++++ Data for the task
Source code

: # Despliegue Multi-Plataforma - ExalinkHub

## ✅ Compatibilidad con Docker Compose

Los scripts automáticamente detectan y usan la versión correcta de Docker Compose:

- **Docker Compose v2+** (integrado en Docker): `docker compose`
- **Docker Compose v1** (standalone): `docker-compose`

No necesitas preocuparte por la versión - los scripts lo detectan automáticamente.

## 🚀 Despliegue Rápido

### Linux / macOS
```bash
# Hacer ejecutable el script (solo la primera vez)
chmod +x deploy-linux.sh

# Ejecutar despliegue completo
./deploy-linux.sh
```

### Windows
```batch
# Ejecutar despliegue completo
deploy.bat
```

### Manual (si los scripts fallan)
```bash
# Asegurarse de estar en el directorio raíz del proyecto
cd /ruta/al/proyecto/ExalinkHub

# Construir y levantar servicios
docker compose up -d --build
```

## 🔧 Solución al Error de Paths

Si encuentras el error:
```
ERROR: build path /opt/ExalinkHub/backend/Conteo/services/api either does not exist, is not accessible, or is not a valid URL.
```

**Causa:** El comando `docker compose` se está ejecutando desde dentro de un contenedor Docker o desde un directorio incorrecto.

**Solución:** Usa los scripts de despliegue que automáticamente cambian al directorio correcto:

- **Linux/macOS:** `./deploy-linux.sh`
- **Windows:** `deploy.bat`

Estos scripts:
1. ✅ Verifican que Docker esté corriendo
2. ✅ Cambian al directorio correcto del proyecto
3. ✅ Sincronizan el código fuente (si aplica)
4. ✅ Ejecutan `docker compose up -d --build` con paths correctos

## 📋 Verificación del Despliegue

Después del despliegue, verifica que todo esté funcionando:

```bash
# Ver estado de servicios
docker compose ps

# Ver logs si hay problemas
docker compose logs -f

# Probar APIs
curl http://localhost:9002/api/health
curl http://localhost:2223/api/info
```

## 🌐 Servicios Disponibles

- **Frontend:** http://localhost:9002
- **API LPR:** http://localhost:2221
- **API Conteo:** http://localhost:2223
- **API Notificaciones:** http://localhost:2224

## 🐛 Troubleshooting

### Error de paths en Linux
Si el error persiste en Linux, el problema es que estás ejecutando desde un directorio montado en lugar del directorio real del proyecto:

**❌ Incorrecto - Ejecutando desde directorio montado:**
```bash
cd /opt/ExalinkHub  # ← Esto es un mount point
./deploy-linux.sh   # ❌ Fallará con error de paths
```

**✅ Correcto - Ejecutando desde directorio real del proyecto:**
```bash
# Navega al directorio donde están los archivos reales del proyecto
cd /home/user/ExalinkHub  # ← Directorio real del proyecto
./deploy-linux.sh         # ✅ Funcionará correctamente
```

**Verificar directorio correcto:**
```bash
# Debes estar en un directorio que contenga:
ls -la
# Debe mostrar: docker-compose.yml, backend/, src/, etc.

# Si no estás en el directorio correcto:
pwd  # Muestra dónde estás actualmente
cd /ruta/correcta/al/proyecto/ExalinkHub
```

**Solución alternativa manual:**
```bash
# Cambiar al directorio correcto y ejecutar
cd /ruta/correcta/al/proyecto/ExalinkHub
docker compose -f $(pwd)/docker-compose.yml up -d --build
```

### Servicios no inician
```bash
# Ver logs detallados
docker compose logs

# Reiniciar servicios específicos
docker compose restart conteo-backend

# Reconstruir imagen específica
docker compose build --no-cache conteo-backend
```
++++++++
What you have to do:
Retype the records above without changing a single word.

Response below:
Source code

: # Despliegue Multi-Plataforma - ExalinkHub

## ✅ Compatibilidad con Docker Compose

Los scripts automáticamente detectan y usan la versión correcta de Docker Compose:

- **Docker Compose v2+** (integrado en Docker): `docker compose`
- **Docker Compose v1** (standalone): `docker-compose`

No necesitas preocuparte por la versión - los scripts lo detectan automáticamente.

## 🚀 Despliegue Rápido

### Linux / macOS
```bash
# Hacer ejecutable el script (solo la primera vez)
chmod +x deploy-linux.sh

# Ejecutar despliegue completo
./deploy-linux.sh
```

### Windows
```batch
# Ejecutar despliegue completo
deploy.bat
```

### Manual (si los scripts fallan)
```bash
# Asegurarse de estar en el directorio raíz del proyecto
cd /ruta/al/proyecto/ExalinkHub

# Construir y levantar servicios
docker compose up -d --build
```

## 🔧 Solución al Error de Paths

Si encuentras el error:
```
ERROR: build path /opt/ExalinkHub/backend/Conteo/services/api either does not exist, is not accessible, or is not a valid URL.
```

**Causa:** El comando `docker compose` se está ejecutando desde dentro de un contenedor Docker o desde un directorio incorrecto.

**Solución:** Usa los scripts de despliegue que automáticamente cambian al directorio correcto:

- **Linux/macOS:** `./deploy-linux.sh`
- **Windows:** `deploy.bat`

Estos scripts:
1. ✅ Verifican que Docker esté corriendo
2. ✅ Cambian al directorio correcto del proyecto
3. ✅ Sincronizan el código fuente (si aplica)
4. ✅ Ejecutan `docker compose up -d --build` con paths correctos

## 📋 Verificación del Despliegue

Después del despliegue, verifica que todo esté funcionando:

```bash
# Ver estado de servicios
docker compose ps

# Ver logs si hay problemas
docker compose logs -f

# Probar APIs
curl http://localhost:9002/api/health
curl http://localhost:2223/api/info
```

## 🌐 Servicios Disponibles

- **Frontend:** http://localhost:9002
- **API LPR:** http://localhost:2221
- **API Conteo:** http://localhost:2223
- **API Notificaciones:** http://localhost:2224

## 🐛 Troubleshooting

### Error de paths en Linux
Si el error persiste en Linux, el problema es que estás ejecutando desde un directorio montado en lugar del directorio real del proyecto:

**❌ Incorrecto - Ejecutando desde directorio montado:**
```bash
cd /opt/ExalinkHub  # ← Esto es un mount point
./deploy-linux.sh   # ❌ Fallará con error de paths
```

**✅ Correcto - Ejecutando desde directorio real del proyecto:**
```bash
# Navega al directorio donde están los archivos reales del proyecto
cd /home/user/ExalinkHub  # ← Directorio real del proyecto
./deploy-linux.sh         # ✅ Funcionará correctamente
```

**Verificar directorio correcto:**
```bash
# Debes estar en un directorio que contenga:
ls -la
# Debe mostrar: docker-compose.yml, backend/, src/, etc.

# Si no estás en el directorio correcto:
pwd  # Muestra dónde estás actualmente
cd /ruta/correcta/al/proyecto/ExalinkHub
```

**Solución alternativa manual:**
```bash
# Cambiar al directorio correcto y ejecutar
cd /ruta/correcta/al/proyecto/ExalinkHub
docker compose -f $(pwd)/docker-compose.yml up -d --build
```

### Servicios no inician
```bash
# Ver logs detallados
docker compose logs

# Reiniciar servicios específicos
docker compose restart conteo-backend

# Reconstruir imagen específica
docker compose build --no-cache conteo-backend
```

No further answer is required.